Dry gas production from the Marcellus has skyrocketed over the last few years, from 1 Bcf/d in May 2010 to 8.4 Bcf/d in March 2013, according to Energy Information Administration data. The capacity challenges have been acknowledged recently by natural gas operators, which have complained about constraints in the Marcellus on a lack of takeaway capacity, which has left hundreds of wells awaiting completion.

However, since January, four processing facilities in the Marcellus and the Utica have been completed with a combined capacity of 645 MMcf/d, said Semple. “In order to support the success of our producer customers, we expect to complete 18 major projects and over 500 miles of gathering pipeline by the end of next year.”

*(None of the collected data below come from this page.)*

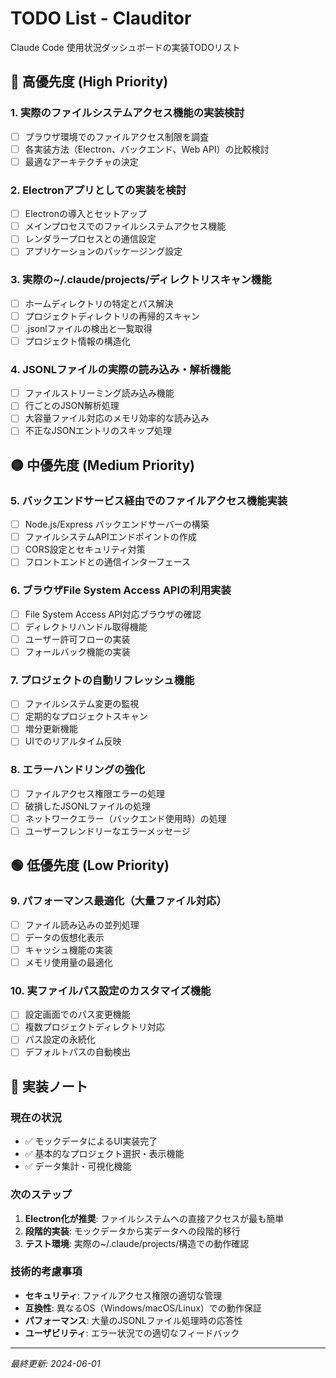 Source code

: # TODO List - Clauditor

Claude Code 使用状況ダッシュボードの実装TODOリスト

## 🔴 高優先度 (High Priority)

### 1. 実際のファイルシステムアクセス機能の実装検討
- [ ] ブラウザ環境でのファイルアクセス制限を調査
- [ ] 各実装方法（Electron、バックエンド、Web API）の比較検討
- [ ] 最適なアーキテクチャの決定

### 2. Electronアプリとしての実装を検討
- [ ] Electronの導入とセットアップ
- [ ] メインプロセスでのファイルシステムアクセス機能
- [ ] レンダラープロセスとの通信設定
- [ ] アプリケーションのパッケージング設定

### 3. 実際の~/.claude/projects/ディレクトリスキャン機能
- [ ] ホームディレクトリの特定とパス解決
- [ ] プロジェクトディレクトリの再帰的スキャン
- [ ] .jsonlファイルの検出と一覧取得
- [ ] プロジェクト情報の構造化

### 4. JSONLファイルの実際の読み込み・解析機能
- [ ] ファイルストリーミング読み込み機能
- [ ] 行ごとのJSON解析処理
- [ ] 大容量ファイル対応のメモリ効率的な読み込み
- [ ] 不正なJSONエントリのスキップ処理

## 🟡 中優先度 (Medium Priority)

### 5. バックエンドサービス経由でのファイルアクセス機能実装
- [ ] Node.js/Express バックエンドサーバーの構築
- [ ] ファイルシステムAPIエンドポイントの作成
- [ ] CORS設定とセキュリティ対策
- [ ] フロントエンドとの通信インターフェース

### 6. ブラウザFile System Access APIの利用実装
- [ ] File System Access API対応ブラウザの確認
- [ ] ディレクトリハンドル取得機能
- [ ] ユーザー許可フローの実装
- [ ] フォールバック機能の実装

### 7. プロジェクトの自動リフレッシュ機能
- [ ] ファイルシステム変更の監視
- [ ] 定期的なプロジェクトスキャン
- [ ] 増分更新機能
- [ ] UIでのリアルタイム反映

### 8. エラーハンドリングの強化
- [ ] ファイルアクセス権限エラーの処理
- [ ] 破損したJSONLファイルの処理
- [ ] ネットワークエラー（バックエンド使用時）の処理
- [ ] ユーザーフレンドリーなエラーメッセージ

## 🟢 低優先度 (Low Priority)

### 9. パフォーマンス最適化（大量ファイル対応）
- [ ] ファイル読み込みの並列処理
- [ ] データの仮想化表示
- [ ] キャッシュ機能の実装
- [ ] メモリ使用量の最適化

### 10. 実ファイルパス設定のカスタマイズ機能
- [ ] 設定画面でのパス変更機能
- [ ] 複数プロジェクトディレクトリ対応
- [ ] パス設定の永続化
- [ ] デフォルトパスの自動検出

## 📝 実装ノート

### 現在の状況
- ✅ モックデータによるUI実装完了
- ✅ 基本的なプロジェクト選択・表示機能
- ✅ データ集計・可視化機能

### 次のステップ
1. **Electron化が推奨**: ファイルシステムへの直接アクセスが最も簡単
2. **段階的実装**: モックデータから実データへの段階的移行
3. **テスト環境**: 実際の~/.claude/projects/構造での動作確認

### 技術的考慮事項
- **セキュリティ**: ファイルアクセス権限の適切な管理
- **互換性**: 異なるOS（Windows/macOS/Linux）での動作保証
- **パフォーマンス**: 大量のJSONLファイル処理時の応答性
- **ユーザビリティ**: エラー状況での適切なフィードバック

---

*最終更新: 2024-06-01*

At the MarkWest Liberty facilities, which serve Marcellus operators in five locations of Pennsylvania and West Virginia, gas volumes jumped 110% year/year in 1Q2013 and were nearly 20% higher sequentially. “We now have over 1.5 Bcf/d of total processing capacity…with our high-quality, diverse set of customers,” which include some of the biggest operators in the Marcellus,” said Semple. The Houston processing and fractionation complex in Washington County, PA, is operating “355 MMcf/d of processing capacity and we are developing another 200 MMcf/d plant” to support Range Resources Corp.

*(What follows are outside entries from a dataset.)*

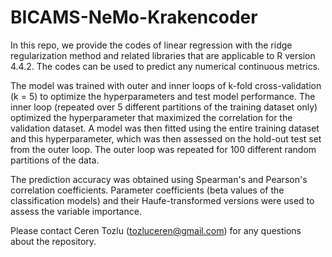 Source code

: # BICAMS-NeMo-Krakencoder

In this repo, we provide the codes of linear regression with the ridge regularization method and related libraries that are applicable to R version 4.4.2. The codes can be used to predict any numerical continuous metrics.

The model was trained with outer and inner loops of k-fold cross-validation (k = 5) to optimize the hyperparameters and test model performance. The inner loop (repeated over 5 different partitions of the training dataset only) optimized the hyperparameter that maximized the correlation for the validation dataset. A model was then fitted using the entire training dataset and this hyperparameter, which was then assessed on the hold-out test set from the outer loop. The outer loop was repeated for 100 different random partitions of the data.

The prediction accuracy was obtained using Spearman's and Pearson's correlation coefficients. Parameter coefficients (beta values of the classification models) and their Haufe-transformed versions were used to assess the variable importance.

Please contact Ceren Tozlu (tozluceren@gmail.com) for any questions about the repository.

The Majorsville complex in Marshall County, WV, recently started up a third processing plant; before expanded operations, it was operating at near 90% capacity, he said. “The third plant brings our total capacity at the complex to 470 MMcf/d. By the end of this year, we will complete a fourth plant in Majorsville, increasing our capacity to 670 MMcf/d…” Mobley in Wetzel County, WV, was at 60% of capacity just a few weeks after it was completed last December. “We are quickly moving forward with the construction of a third plant, and by the end of this year, we will have installed 520 MMcf/d.”

Growth also is strong at the Sherwood complex in Doddridge County, WV, where MarkWest’s first 200 MMcf/d plant, which began operations lat October, “already is operating at capacity.” Several expansion projects are underway, and by the end of 2014, Sherwood would be the second complex in the Marcellus “with at least 800 MMcf/d of processing capacity.” By early next year, MarkWest also plans to have more than 200 MMcf/d in capacity at Keystone in Butler County, PA.

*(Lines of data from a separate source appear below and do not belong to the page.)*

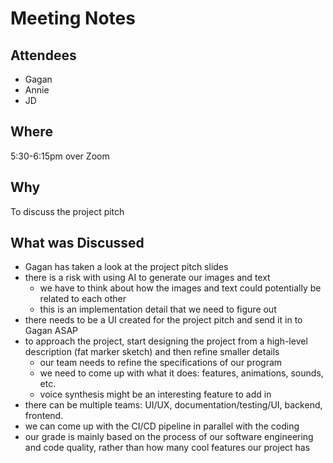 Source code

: # Meeting Notes
## Attendees
- Gagan
- Annie
- JD
## Where
5:30-6:15pm over Zoom

## Why
To discuss the project pitch

## What was Discussed
- Gagan has taken a look at the project pitch slides
- there is a risk with using AI to generate our images and text
  - we have to think about how the images and text could potentially be related to each other
  - this is an implementation detail that we need to figure out
- there needs to be a UI created for the project pitch and send it in to Gagan ASAP
- to approach the project, start designing the project from a high-level description (fat marker sketch) and then refine smaller details
  - our team needs to refine the specifications of our program
  - we need to come up with what it does: features, animations, sounds, etc.
  - voice synthesis might be an interesting feature to add in
- there can be multiple teams: UI/UX, documentation/testing/UI, backend, frontend.
- we can come up with the CI/CD pipeline in parallel with the coding
- our grade is mainly based on the process of our software engineering and code quality, rather than how many cool features our project has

MarkWest is developing a similar set of critical midstream operations in the Utica Shale with joint venture partner The Energy & Minerals Group, Semple noted. In the past year it has “executed agreements with six key Utica producers, completed 60 miles of gathering pipelines and began operations of two large gas plants. During the next 12 months, we will complete an additional 200 miles of gathering pipelines, spanning five counties, we’ll add 800 MMcf/d of processing capacity and commission our third world-class fractionation complex in the Northeast. And we are also in active discussions with additional Utica producers.”

MarkWest logged revenue of $376 million, down almost 6% from a year earlier. The partnership reported a net income loss of $14.2 million in 1Q2013, compared with profits of $20.8 million a year earlier. Excluding one-time losses, earnings were $15.3 million (11 cents/unit), down from year-ago profits of $69 million (46 cents). Distributable cash flow (DCF) was $110.2 million in 1Q2013, nearly flat from a year ago when DCF totaled $109.2 million.